Molina had sufficient opportunity to cross-examine Valentin effectively after the delayed disclosure of Brady evidence. His counsel forcefully impeached Valentin's credibility. Sufficient evidence linked Molina to the crime even without Valentin's testimony. For all of these reasons, the Supreme Judicial Court was reasonable in finding that Molina was not prejudiced. Thus, Molina cannot show that the Supreme Judicial Court's decision was contrary to or an unreasonable application of existing Supreme Court precedent, and his habeas petition on this claim fails.

B. Issues Involving Valentin's Testimony

Molina next argues that his constitutional right to a fair trial was violated because Valentin's testimony should have been excluded entirely. The Supreme Judicial Court described the facts giving rise to this claim:

The judge held a voir dire of Valentin twice. As discussed, the first voir dire was conducted to remedy the Commonwealth's late disclosure of Valentin's relationship with State police. Thus, defense counsel had the opportunity to cross-examine Valentin about that relationship before Valentin testified. A second voir dire was held to determine whether to allow the prosecutor to treat him as a hostile witness because, during his trial testimony, Valentin stated that he did not want to testify, and denied that the defendant said anything to him except whether he wanted to make "three and a half."
At the end of the second voir dire, because Valentin was being untruthful when he denied testifying before the grand jury in this case, the judge instructed him about the penalty for perjury in a capital case. The judge told Valentin that he could refuse to answer a question if he asserted a Fifth Amendment privilege, but he could not refuse simply to answer a question, even if he was fearful. The judge then stated, "Unless you exercise your right against self-incrimination, you must answer each question put to you truthfully. You may not lie in giving an answer." He concluded by
telling Valentin that the penalty for perjury was life in prison.
At the second voir dire, it was undisputed that Valentin lied when he denied testifying before the grand jury. The judge told counsel that he believed he needed to give the instruction not because Valentin lied but because of the integrity of the trial, where Valentin "may already have . . . [been] untruthful" regarding his grand jury testimony. Although he had discussed the reason for the perjury instruction with counsel, Valentin was not present and thus did not know the reason he was receiving the instruction.
Molina, 909 N.E.2d at 25-26.

Footnote 7, located here in the Supreme Judicial Court's opinion, stated: "The judge gave Valentin a similar instruction at the conclusion of the first voir dire. At that time, he did not mention perjury."

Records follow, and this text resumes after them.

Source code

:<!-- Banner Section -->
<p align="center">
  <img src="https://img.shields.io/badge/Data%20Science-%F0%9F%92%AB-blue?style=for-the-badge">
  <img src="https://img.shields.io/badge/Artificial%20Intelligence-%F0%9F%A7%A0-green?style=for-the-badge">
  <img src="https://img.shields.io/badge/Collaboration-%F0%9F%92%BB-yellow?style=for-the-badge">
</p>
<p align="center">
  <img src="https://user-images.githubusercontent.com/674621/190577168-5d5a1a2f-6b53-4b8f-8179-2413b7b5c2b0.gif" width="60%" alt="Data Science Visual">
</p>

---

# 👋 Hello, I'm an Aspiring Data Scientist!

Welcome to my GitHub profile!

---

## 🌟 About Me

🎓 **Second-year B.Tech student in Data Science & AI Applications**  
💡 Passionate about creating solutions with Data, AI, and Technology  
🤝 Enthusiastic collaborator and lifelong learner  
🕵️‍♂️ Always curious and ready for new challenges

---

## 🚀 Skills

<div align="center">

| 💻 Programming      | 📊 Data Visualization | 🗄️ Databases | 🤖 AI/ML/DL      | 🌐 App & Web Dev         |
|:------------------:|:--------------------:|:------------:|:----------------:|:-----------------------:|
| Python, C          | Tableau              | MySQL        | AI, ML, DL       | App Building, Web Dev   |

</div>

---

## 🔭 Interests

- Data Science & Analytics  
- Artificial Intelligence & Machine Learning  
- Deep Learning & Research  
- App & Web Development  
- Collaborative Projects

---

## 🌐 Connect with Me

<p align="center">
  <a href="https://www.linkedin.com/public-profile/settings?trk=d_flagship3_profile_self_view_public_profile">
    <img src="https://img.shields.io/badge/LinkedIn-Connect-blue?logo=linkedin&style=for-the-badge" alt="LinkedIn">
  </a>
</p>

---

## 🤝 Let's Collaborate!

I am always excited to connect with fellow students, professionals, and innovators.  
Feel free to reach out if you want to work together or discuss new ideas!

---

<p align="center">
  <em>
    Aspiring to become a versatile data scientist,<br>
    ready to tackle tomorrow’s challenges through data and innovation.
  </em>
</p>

Molina asserts three reasons why Valentin's testimony should have been excluded by the trial judge, and thus three grounds for habeas relief: (1) Valentin invoked his Fifth Amendment privilege against self-incrimination; (2) Valentin was coerced by the trial judge into testifying by being admonished to testify truthfully; and (3) Valentin's testimony lacked any indicia of reliability.

Molina's first ground fails, because, as the Supreme Judicial Court recognized, only Valentin has standing to assert a Fifth Amendment challenge. See, e.g., Goldstein v. United States, 316 U.S. 114, 121 n.11 (1942) ("The privilege against self-incrimination afforded by the Fifth Amendment is personal to the witness."). Even if Molina did have standing, his claim would fail because he has provided no clear and convincing evidence to overcome the Supreme Judicial Court's factual finding that Valentin did not decline to answer questions on self-incrimination grounds. Molina, 909 N.E.2d at 25.

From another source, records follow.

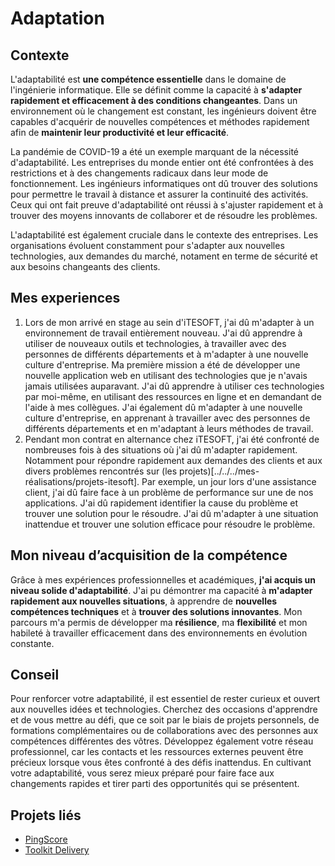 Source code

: # Adaptation

## Contexte

L'adaptabilité est **une compétence essentielle** dans le domaine de l'ingénierie informatique. Elle se définit comme la
capacité à **s'adapter rapidement et efficacement à des conditions changeantes**. Dans un environnement où le changement est
constant, les ingénieurs doivent être capables d'acquérir de nouvelles compétences et méthodes rapidement afin de
**maintenir leur productivité et leur efficacité**.

La pandémie de COVID-19 a été un exemple marquant de la nécessité d'adaptabilité. Les entreprises du monde entier ont
été confrontées à des restrictions et à des changements radicaux dans leur mode de fonctionnement. Les ingénieurs
informatiques ont dû trouver des solutions pour permettre le travail à distance et assurer la continuité des activités.
Ceux qui ont fait preuve d'adaptabilité ont réussi à s'ajuster rapidement et à trouver des moyens innovants de
collaborer et de résoudre les problèmes.

L'adaptabilité est également cruciale dans le contexte des entreprises. Les organisations évoluent constamment pour
s'adapter aux nouvelles technologies, aux demandes du marché, notament en terme de sécurité et aux besoins changeants des clients.

## Mes experiences

1. Lors de mon arrivé en stage au sein d'iTESOFT, j'ai dû m'adapter à un environnement de travail entièrement nouveau.
   J'ai dû apprendre à utiliser de nouveaux outils et technologies, à travailler avec des personnes de différents
   départements et à m'adapter à une nouvelle culture d'entreprise. Ma première mission a été de développer une nouvelle
   application web en utilisant des technologies que je n'avais jamais utilisées auparavant. J'ai dû apprendre à
   utiliser ces technologies par moi-même, en utilisant des ressources en ligne et en demandant de l'aide à mes
   collègues. J'ai également dû m'adapter à une nouvelle culture d'entreprise, en apprenant à travailler avec des
   personnes de différents départements et en m'adaptant à leurs méthodes de travail.
2. Pendant mon contrat en alternance chez iTESOFT, j'ai été confronté de nombreuses fois à des situations où j'ai dû
   m'adapter rapidement. Notamment pour répondre rapidement aux demandes des clients et aux divers problèmes rencontrés
   sur (les projets)[../../../mes-réalisations/projets-itesoft].
   Par exemple, un jour lors d'une assistance client, j'ai dû faire face à un problème de performance sur une de nos
   applications. J'ai dû rapidement identifier la cause du problème et trouver une solution pour le résoudre. J'ai
   dû m'adapter à une situation inattendue et trouver une solution efficace pour résoudre le problème.

## Mon niveau d’acquisition de la compétence

Grâce à mes expériences professionnelles et académiques, **j'ai acquis un niveau solide d'adaptabilité**. J'ai pu démontrer
ma capacité à **m'adapter rapidement aux nouvelles situations**, à apprendre de **nouvelles compétences techniques** et à
**trouver des solutions innovantes**. Mon parcours m'a permis de développer ma **résilience**, ma **flexibilité** et mon habileté à
travailler efficacement dans des environnements en évolution constante.

## Conseil

Pour renforcer votre adaptabilité, il est essentiel de rester curieux et ouvert aux nouvelles idées et technologies.
Cherchez des occasions d'apprendre et de vous mettre au défi, que ce soit par le biais de projets personnels, de
formations complémentaires ou de collaborations avec des personnes aux compétences différentes des vôtres. Développez
également votre réseau professionnel, car les contacts et les ressources externes peuvent être précieux lorsque vous
êtes confronté à des défis inattendus. En cultivant votre adaptabilité, vous serez mieux préparé pour faire face aux
changements rapides et tirer parti des opportunités qui se présentent.

## Projets liés

- [PingScore](../../../mes-réalisations/pingscore)
- [Toolkit Delivery](../../../mes-réalisations/toolkit-delivery)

Molina's second and third grounds address evidentiary matters at trial---quintessential matters of state law. Thus, Molina's second and third grounds fail unless the state court errors on matters of state law rise to the level of due process violations. Coningford v. Rhode Island, 640 F.3d 478, 484 (1st Cir. 2011). "But to trigger such relief, the state court's application of state law must be 'so arbitrary or capricious as to constitute an independent due process . . . violation.'" Id. (citations omitted).

Here, the state court decision was not so arbitrary and capricious as to provide Molina the relief he seeks. As to the instruction to tell the truth, the Supreme Judicial Court properly noted that "[a] judge may remind a witness of the duty to tell the truth." Molina, 909 N.E.2d at 26 (citing Commonwealth v. Britto, 433 Mass. 596, 612 (2001)). Thus, the judge's instruction was not erroneous, yet alone so erroneous as to rise to constitutional dimension.

As to Molina's claim of error for failing to exclude Valentin's testimony on the ground that it lacked indicia of reliability, questions of credibility are, of course, "ordinarily a matter for the jury." United States v. Seeley, 892 F.2d 1, 3 (1st Cir. 1989). The decision to allow a jury to weigh Valentin's credibility in the face of the substantial impeachment on cross-examination noted above was not erroneous.

Thus, the Supreme Judicial Court's decision that Molina's second claim fails was not contrary to or an unreasonable application of Supreme Court precedent. Molina therefore cannot obtain habeas relief on the basis of this claim.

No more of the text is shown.